Pardonnez, mes divins anges à cet antousiasme; il est d'un cœur né sensible, et qui ne sçait point haïr ne sçait point aimer.

Venons àprésent au Tripot, et changeons de stile.

Vous vous plaignez de n'avoir point Fanime. Quoi! vous voulez donner tout de suitte deux vieillards radoteurs qui grondent leurs filles? n'avez vous pas de honte? ne sentez vous pas quelle prodigieuse différence il y a entre la fin de Tancrède, et la fin de Fanime? Attendez, vous dis-je, attendez pâques fleuries. Je vous remercie bien humblement, bien tendrement, de toutes vos bontés charmantes, et de vôtre tasse pour la muse limonadière, et de la feuille de ce coquin de Fréron. Sçavez vous bien que c'est là un libelle diffamatoire, personnel, et punissable? Quoi! il dira impunément que mlle Corneille est élevée par un danseur de corde dans un bordel! Quoi! il empèchera une jeune personne qui a deux cent ans de noblesse, et qui porte le nom de Corneille, de se marier! Quoi! il outragera ma nièce qui seule prend soin de l'éducation de cette demoiselle! Quoi! il insultera le sr L'Ecluse, bourgeois de Paris, chirurgien dentiste très estimé, qui, à la vérité, a fait une faute il y a trente ans, mais qui a une conduite très estimable, qui connait à peine mlle Corneille, et qui depuis plus de quatre mois n'a mis le pied chez nous! Il est à Genêve où il éxerce sa profession avec honneur, en attendant qu'il retourne en France où il est seigneur de paroisse. Made Denis en écrit à mr le chancelier.
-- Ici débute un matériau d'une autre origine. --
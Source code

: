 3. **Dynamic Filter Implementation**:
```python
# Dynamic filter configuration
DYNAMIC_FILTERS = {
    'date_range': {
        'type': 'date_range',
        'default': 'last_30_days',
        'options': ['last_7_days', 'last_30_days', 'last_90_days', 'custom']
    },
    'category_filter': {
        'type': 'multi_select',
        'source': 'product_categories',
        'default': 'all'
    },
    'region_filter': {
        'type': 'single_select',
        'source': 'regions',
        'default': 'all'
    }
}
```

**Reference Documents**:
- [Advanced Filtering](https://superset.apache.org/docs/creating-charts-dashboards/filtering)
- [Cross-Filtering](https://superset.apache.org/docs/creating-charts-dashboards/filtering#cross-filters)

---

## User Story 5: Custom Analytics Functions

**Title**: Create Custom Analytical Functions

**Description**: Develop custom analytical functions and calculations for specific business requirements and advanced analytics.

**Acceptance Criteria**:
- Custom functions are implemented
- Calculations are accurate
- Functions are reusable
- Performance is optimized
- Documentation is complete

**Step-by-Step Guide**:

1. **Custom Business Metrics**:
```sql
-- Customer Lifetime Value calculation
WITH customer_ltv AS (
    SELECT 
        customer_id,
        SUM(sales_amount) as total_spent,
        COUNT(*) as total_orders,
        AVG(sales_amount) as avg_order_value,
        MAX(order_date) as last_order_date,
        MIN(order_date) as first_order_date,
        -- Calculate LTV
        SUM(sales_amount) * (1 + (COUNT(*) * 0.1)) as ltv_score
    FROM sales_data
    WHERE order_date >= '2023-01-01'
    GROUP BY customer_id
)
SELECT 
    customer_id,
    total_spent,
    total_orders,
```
Je vous prie d'en parler à Mr le Duc de Choiseuil, à qui nous en écrirons aussi; Il faut que mon procureur le poursuive criminellement au nom du père de mlle Corneille; c'est ce que je mande à mr Le Brun; je vous suplie d'envoier chercher le bon homme, il a de l'honneur, il n'a qu'à signer un ordre au procureur. Je payerai bien volontiers tous les frais. Ce n'est pas vangeance cecy, ce n'est pas mauvaise humeur, c'est justice. Je ne veux point finir ma Lettre par des idées tristes. Je vois d'icy mlle Clairon enchanter tous les cœurs, et si les siflets sont pour moi, les battements de mains sont pour elle. Je m'apelle Pancrace, mais je ne veux de ma vie gratter la porte d'aucun cabinet; j'aimerais mieux gratter la terre. Mon seul malheur dans ce monde c'est de n'être pas dans vôtre cabinet pour manger avec vous du parmesan, pour boire, car j'aime à boire (comme vous sçavez). Puissent les yeux de monsieur D'Argental ne pleurer qu'aux tragédies. Les miens pleurent d'une absence qu'un parti si triste, mais sagement pris, rend éternelle.

Une autre fois je vous parlerai du droit du seigneur, je ne peux vous parler aujourd'huy que des justes droits que vous avez sur mon âme.

Je suis malingre, j'ay dicté et peutêtre avec mauvaise humeur. Excusez un vieillard verd.